• Hi

    ssh down in the last 3 or 4 snapshots. Can't restart in Gui

    To restart i use console with command /etc/sshd restart  i have to put all path otherwise give me error need absolute path, (hyper-v 64bit Full).

    Edited:
    Tested on hyper-v 64bit Full and nanobsd 1G 64.


  • 2.2-ALPHA (amd64)  4G
    built on Fri May 23 23:45:59 CDT 2014

    Confirmed here as well…


  • I'm using

    2.2-ALPHA (amd64)
    built on Fri May 23 23:45:59 CDT 2014

    , too, and I can confirm this! :-\


  • I spun up a VM, and see that check_reload_status dumps core when trying to start sshd from the console text menu.

    php: rc.initialtoggle_sshd: sent_event: sent service reload sshd got
    kernel: pid 42825 (check_reload_status), uid 0: exited on signal 11 (core dumped)
    pfSense check_reload_status: Reloading check_reload_status becuase it exited from an error!
    

    I can't dig any deeper into check_reload_status (looking for recent problem commits) without signing the TLA.

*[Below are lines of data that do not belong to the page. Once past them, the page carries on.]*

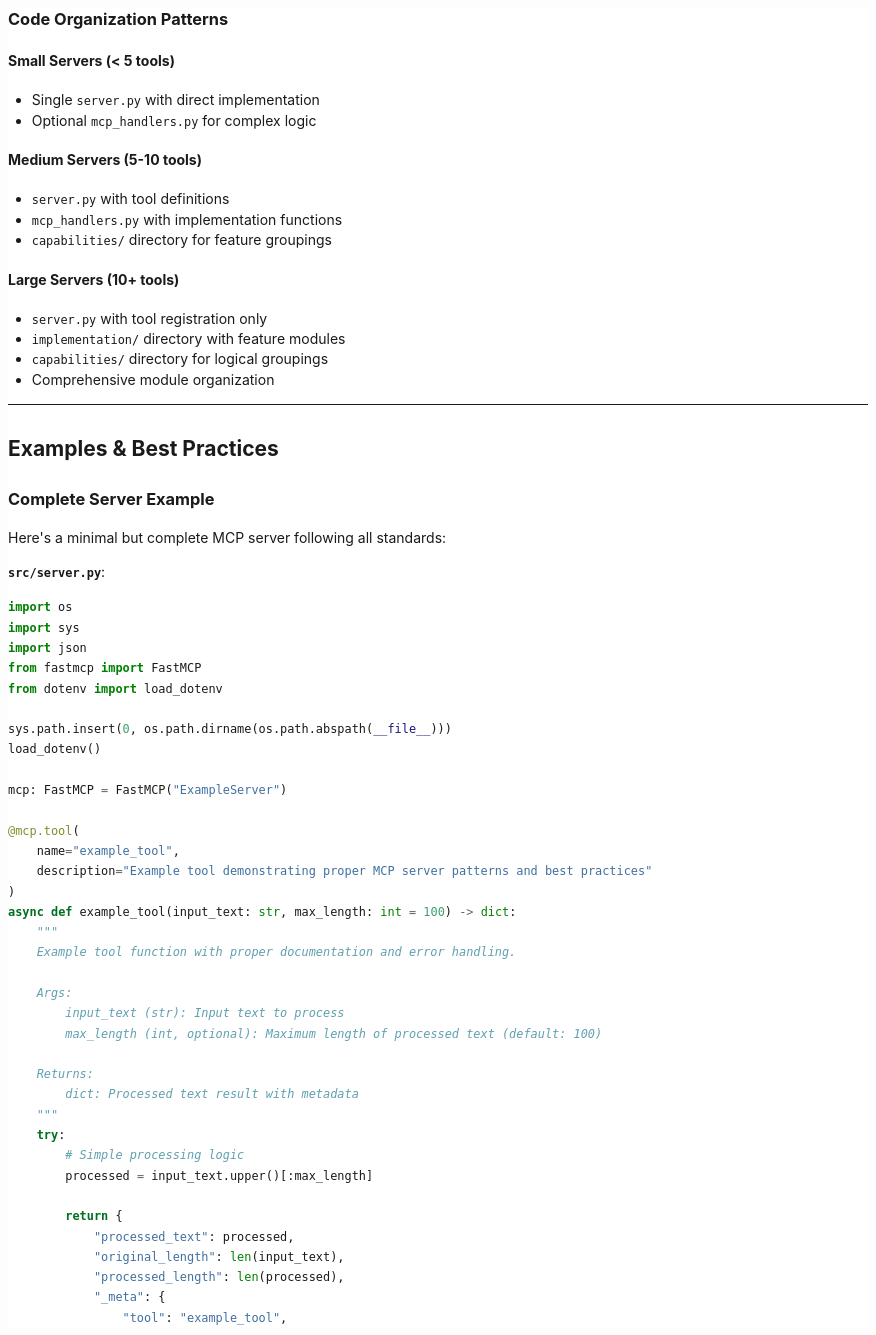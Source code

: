 ### Code Organization Patterns

#### Small Servers (< 5 tools)
- Single `server.py` with direct implementation
- Optional `mcp_handlers.py` for complex logic

#### Medium Servers (5-10 tools)  
- `server.py` with tool definitions
- `mcp_handlers.py` with implementation functions
- `capabilities/` directory for feature groupings

#### Large Servers (10+ tools)
- `server.py` with tool registration only
- `implementation/` directory with feature modules
- `capabilities/` directory for logical groupings
- Comprehensive module organization

---

## Examples & Best Practices

### Complete Server Example

Here's a minimal but complete MCP server following all standards:

**`src/server.py`**:
```python
import os
import sys
import json
from fastmcp import FastMCP
from dotenv import load_dotenv

sys.path.insert(0, os.path.dirname(os.path.abspath(__file__)))
load_dotenv()

mcp: FastMCP = FastMCP("ExampleServer")

@mcp.tool(
    name="example_tool",
    description="Example tool demonstrating proper MCP server patterns and best practices"
)
async def example_tool(input_text: str, max_length: int = 100) -> dict:
    """
    Example tool function with proper documentation and error handling.
    
    Args:
        input_text (str): Input text to process
        max_length (int, optional): Maximum length of processed text (default: 100)
        
    Returns:
        dict: Processed text result with metadata
    """
    try:
        # Simple processing logic
        processed = input_text.upper()[:max_length]
        
        return {
            "processed_text": processed,
            "original_length": len(input_text),
            "processed_length": len(processed),
            "_meta": {
                "tool": "example_tool", 
```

    If I start /usr/sbin/sshd directly, it bails after failing to read any host keys.

    edit: check_reload_status still dumps core, even if I generate keys manually to get sshd running.

    [Side note: sshd by default is also looking for an ed25519 host key, but that key pair is not generated by /etc/sshd (only rsa1, rsa, dsa and ecdsa are generated).  Generating the ed25519 key by hand quiets sshd when starting up.]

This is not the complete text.